_YOUR ASSIGNMENT:_ Could you write out the listing below exactly as it stands, leaving out the pictures?

[Start of Attachment]

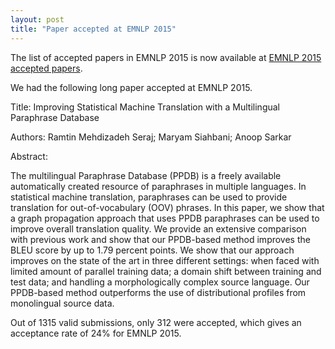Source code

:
 ```yaml
---
layout: post
title: "Paper accepted at EMNLP 2015"
---
```


The list of accepted papers in EMNLP 2015 is now available at [EMNLP 2015 accepted papers](http://aclweb.org/anthology/D/D15/). 

We had the following long paper accepted at EMNLP 2015.

Title: Improving Statistical Machine Translation with a Multilingual Paraphrase Database

Authors: Ramtin Mehdizadeh Seraj; Maryam Siahbani; Anoop Sarkar

Abstract: 

The multilingual Paraphrase Database (PPDB) is a freely available
automatically created resource of paraphrases in multiple languages.
In statistical machine translation, paraphrases can be used to
provide translation for out-of-vocabulary (OOV) phrases. In this
paper, we show that a graph propagation approach that uses PPDB
paraphrases can be used to improve overall translation quality. We
provide an extensive comparison with previous work and show that
our PPDB-based method improves the BLEU score by up to 1.79 percent
points. We show that our approach improves on the state of the art
in three different settings: when faced with limited amount of
parallel training data; a domain shift between training and test
data; and handling a morphologically complex source language. Our
PPDB-based method outperforms the use of distributional profiles
from monolingual source data.

Out of 1315 valid submissions, only 312 were accepted, which gives an acceptance rate of 24% for EMNLP 2015.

[End of Attachment]

_RESPONSE BOX:_
Source code

:
 ```yaml
---
layout: post
title: "Paper accepted at EMNLP 2015"
---
```


The list of accepted papers in EMNLP 2015 is now available at [EMNLP 2015 accepted papers](http://aclweb.org/anthology/D/D15/). 

We had the following long paper accepted at EMNLP 2015.

Title: Improving Statistical Machine Translation with a Multilingual Paraphrase Database

Authors: Ramtin Mehdizadeh Seraj; Maryam Siahbani; Anoop Sarkar

Abstract: 

The multilingual Paraphrase Database (PPDB) is a freely available
automatically created resource of paraphrases in multiple languages.
In statistical machine translation, paraphrases can be used to
provide translation for out-of-vocabulary (OOV) phrases. In this
paper, we show that a graph propagation approach that uses PPDB
paraphrases can be used to improve overall translation quality. We
provide an extensive comparison with previous work and show that
our PPDB-based method improves the BLEU score by up to 1.79 percent
points. We show that our approach improves on the state of the art
in three different settings: when faced with limited amount of
parallel training data; a domain shift between training and test
data; and handling a morphologically complex source language. Our
PPDB-based method outperforms the use of distributional profiles
from monolingual source data.

Out of 1315 valid submissions, only 312 were accepted, which gives an acceptance rate of 24% for EMNLP 2015.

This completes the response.